Myanmar/Burma - 4,000 years ago

Halin

The research carried out by the MAFM in Halin aims to establish a reliable chronological and cultural sequence for the upper centre of Myanmar, at the land border of continental South East Asia with South and East Asia - regions where they were likely to have formed partnerships that governed their interaction over long periods of time.

The research carried out by the MAFM in Halin aims to establish a reliable chronological and cultural sequence for the upper centre of Myanmar, at the land border of continental South East Asia with South and East Asia - regions where they were likely to have formed partnerships that governed their interaction over long periods of time.

Halin is unique in Myanmar, with archaeological deposits from the early Neolithic, the mid-3rd millennium BCE, to the imperial Pagan period corresponding to the early 2nd millennium CE. From 2017 to 2020, the MAFM carried out excavations in five parts of Halin, comprising occupation deposits and funerary deposits laid down over a period of more than 4,000 years.

The MAFM team has a broad skill set, ranging from physical anthropology (funerary practices, diet, health) to the environment (archaeobotanics, archaeozoology, archaeogeology) and industry (pottery, metals, glass and lithics). The Ministry for Religious and Cultural Affairs of Myanmar has opened a national museum on the Halin site, and in the years ahead, we hope to help bring its public displays fully up to date with a trilingual exhibition in Burmese, English and French, featuring the latest French and Burmese data, and the findings made by the local team.

For a large part of continental South East Asia, little is known about the transition from hunter-gather societies to state-based societies in terms of when and why it happened. This is particularly the case with Myanmar, which represents the land border with South and East Asia – regions where they were likely to have formed partnerships that governed their interaction over long periods of time. The research carried out by the MAFM in Halin, primarily the city-state "Pyu" dating from the 1st millennium CE containing a large number of remains from the Prehistoric and, in some cases, the post-Pyu period, aim to bring scientific rigour to the process of establishing a reliable chronological and cultural sequence for the upper centre of Myanmar, based on sets of well-documented and varied data for human biology, and the technical and environmental agents of change.

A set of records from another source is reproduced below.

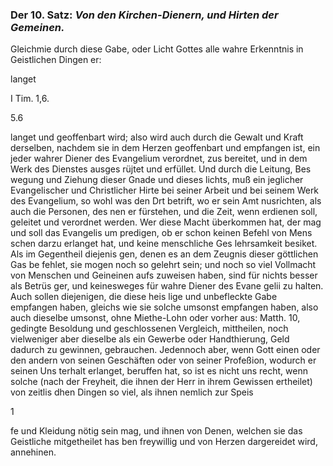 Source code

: <!-- Seite 34; content-0052.xml -->

### Der 10. Satz: *Von den Kirchen-Dienern, und Hirten der Gemeinen.*


Gleichmie durch diese Gabe, oder Licht Gottes
   alle wahre Erkenntnis in Geistlichen Dingen er:

langet

I Tim. 1,6.

5.6

<!-- Seie 35; content-0053.xml -->

langet und geoffenbart wird; also wird auch durch die Gewalt und Kraft
derselben, nachdem sie in dem Herzen geoffenbart und empfangen ist, ein
jeder wahrer Diener des Evangelium verordnet, zus bereitet, und in dem Werk des
Dienstes ausges rüjtet und erfüllet. Und durch die Leitung, Bes wegung und
Ziehung dieser Gnade und dieses lichts, muß ein jeglicher Evangelischer und
Christlicher Hirte bei seiner Arbeit und bei seinem Werk des Evangelium, so
wohl was den Drt betrift, wo er sein Amt nusrichten, als auch die Personen,
des nen er fürstehen, und die Zeit, wenn erdienen soll, geleitet und verordnet
werden. Wer diese Macht überkommen hat, der mag und soll das Evangelis um
predigen, ob er schon keinen Befehl von Mens schen darzu erlanget hat, und
keine menschliche Ges lehrsamkeit besiket. Als im Gegentheil diejenis gen,
denen es an dem Zeugnis dieser göttlichen Gas be fehlet, sie mogen noch so
gelehrt sein; und noch so viel Vollmacht von Menschen und Geineinen aufs
zuweisen haben, sind für nichts besser als Betrüs ger, und keinesweges für
wahre Diener des Evane gelii zu halten. Auch sollen diejenigen, die diese
heis lige und unbefleckte Gabe empfangen haben, gleichs wie sie solche umsonst
empfangen haben, also auch dieselbe umsonst, ohne Miethe-Lohn oder vorher
aus: Matth. 10, gedingte Besoldung und geschlossenen Vergleich, mittheilen,
noch vielweniger aber dieselbe als ein Gewerbe oder Handthierung, Geld dadurch
zu gewinnen, gebrauchen. Jedennoch aber, wenn Gott einen oder den andern von
seinen Geschäften oder von seiner Profeßion, wodurch er seinen Uns terhalt
erlanget, beruffen hat, so ist es nicht uns recht, wenn solche (nach der
Freyheit, die ihnen der Herr in ihrem Gewissen ertheilet) von zeitlis dhen
Dingen so viel, als ihnen nemlich zur Speis

1

<!-- Seie 36; content-0054.xml -->

fe und Kleidung nötig sein mag, und ihnen von Denen, welchen sie das
Geistliche mitgetheilet has ben freywillig und von Herzen dargereidet wird,
annehinen. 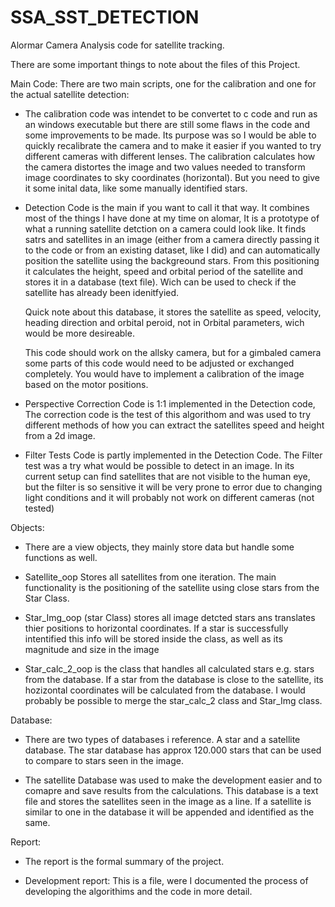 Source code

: # SSA_SST_DETECTION
Alormar Camera Analysis code for satellite tracking.

There are some important things to note about the files of this Project.

Main Code:
There are two main scripts, one for the calibration and one for the actual satellite detection:

  - The calibration code was intendet to be convertet to c code and run as an windows executable
    but there are still some flaws in the code and some improvements to be made.
    Its purpose was so I would be able to quickly recalibrate the camera and to make it easier 
    if you wanted to try different cameras with different lenses. The calibration calculates 
    how the camera distortes the image and two values needed to transform
    image coordinates to sky coordinates (horizontal). But you need to give it some inital data,
    like some manually identified stars.
    
  - Detection Code is the main if you want to call it that way. It combines most of the things 
    I have done at my time on alomar, It is a prototype of what a running satellite detction on 
    a camera could look like. It finds satrs and satellites in an image (either from a 
    camera directly passing it to the code or from an existing dataset, like I did) and can automatically
    position the satellite using the backgreound stars. From this positioning it calculates the
    height, speed and orbital period of the satellite and stores it in a database (text file).
    Wich can be used to check if the satellite has already been idenitfyied.
    
    Quick note about this database, it stores the satellite as speed, velocity, heading direction and 
    orbital peroid, not in Orbital parameters, wich would be more desireable.
    
    This code should work on the allsky camera, but for a gimbaled camera some parts of this code 
    would need to be adjusted or exchanged completely. You would have to implement a 
    calibration of the image based on the motor positions.
    
  - Perspective Correction Code is 1:1 implemented in the Detection code, The correction code is 
    the test of this algorithom and was used to try different methods of how you can extract 
    the satellites speed and height from a 2d image.
    
  - Filter Tests Code is partly implemented in the Detection Code. The Filter test was a try what would
    be possible to detect in an image. In its current setup can find satellites that are not visible to
    the human eye, but the filter is so sensitive it will be very prone to error due to changing light conditions
    and it will probably not work on different cameras (not tested)
   
  Objects:
    
  - There are a view objects, they mainly store data but handle some functions as well.
  
  - Satellite_oop Stores all satellites from one iteration. The main functionality is the positioning of the satellite
    using close stars from the Star Class.
    
  - Star_Img_oop (star Class) stores all image detcted stars ans translates thier positions to horizontal coordinates. If a star is 
    successfully intentified this info will be stored inside the class, as well as its magnitude and size in the image
    
  - Star_calc_2_oop is the class that handles all calculated stars e.g. stars from the database. If a star from the database
    is close to the satellite, its hozizontal coordinates will be calculated from the database. I would
    probably be possible to merge the star_calc_2 class and Star_Img class. 
    
  Database:
  - There are two types of databases i reference. A star and a satellite database. The star database has approx 120.000 stars
    that can be used to compare to stars seen in the image.
    
  - The satellite Database was used to make the development easier and to comapre and save results
    from the calculations. This database is a text file and stores the satellites seen in the image as
    a line. If a satellite is similar to one in the database it will be appended and identified as the same.
    
    
 Report:
  - The report is the formal summary of the project.
  
  - Development report: This is a file, were I documented the process of developing the algorithims and the code in more
    detail.

   
  
    
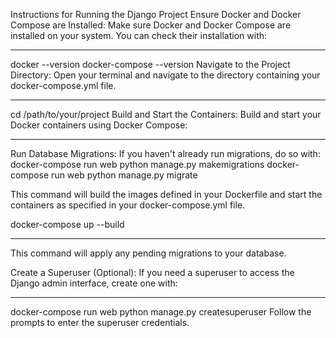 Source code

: Instructions for Running the Django Project
Ensure Docker and Docker Compose are Installed: Make sure Docker and Docker Compose are installed on your system. You can check their installation with:


********************************************************
docker --version
docker-compose --version
Navigate to the Project Directory: Open your terminal and navigate to the directory containing your docker-compose.yml file.


********************************************************
cd /path/to/your/project
Build and Start the Containers: Build and start your Docker containers using Docker Compose:


********************************************************

Run Database Migrations: If you haven't already run migrations, do so with:
docker-compose run web python manage.py makemigrations
docker-compose run web python manage.py migrate



This command will build the images defined in your Dockerfile and start the containers as specified in your docker-compose.yml file.


docker-compose up --build

********************************************************

This command will apply any pending migrations to your database.

Create a Superuser (Optional): If you need a superuser to access the Django admin interface, create one with:


********************************************************
docker-compose run web python manage.py createsuperuser
Follow the prompts to enter the superuser credentials. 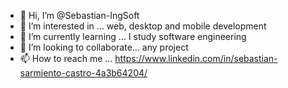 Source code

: - 👋 Hi, I’m @Sebastian-IngSoft
- 👀 I’m interested in ... web, desktop and mobile development
- 🌱 I’m currently learning ... I study software engineering
- 💞️ I’m looking to collaborate... any project
- 📫 How to reach me ... https://www.linkedin.com/in/sebastian-sarmiento-castro-4a3b64204/

<!---
Sebastian-IngSoft/Sebastian-IngSoft is a ✨ special ✨ repository because its `README.md` (this file) appears on your GitHub profile.
You can click the Preview link to take a look at your changes.
--->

Although MAFM is honoured to work on an historical site as prestigious as Halin, our main focus is on Prehistoric remains, with an emphasis on understanding the transition between hunter-gatherer and Neolithic societies in the mid- to late-3rd millennium and the early 2nd millennium BCE, from the Neolithic to the Bronze Age at the end of the 2nd millennium BCE, and the passage from the Bronze to Iron Age in the mid-1st millennium BCE, which rapidly led to the formation of a state in its fullest sense at the beginning of our era.

The project is supported by the French Ministry for Europe and Foreign Affairs on the advice of the Excavations Board (Commission des fouilles).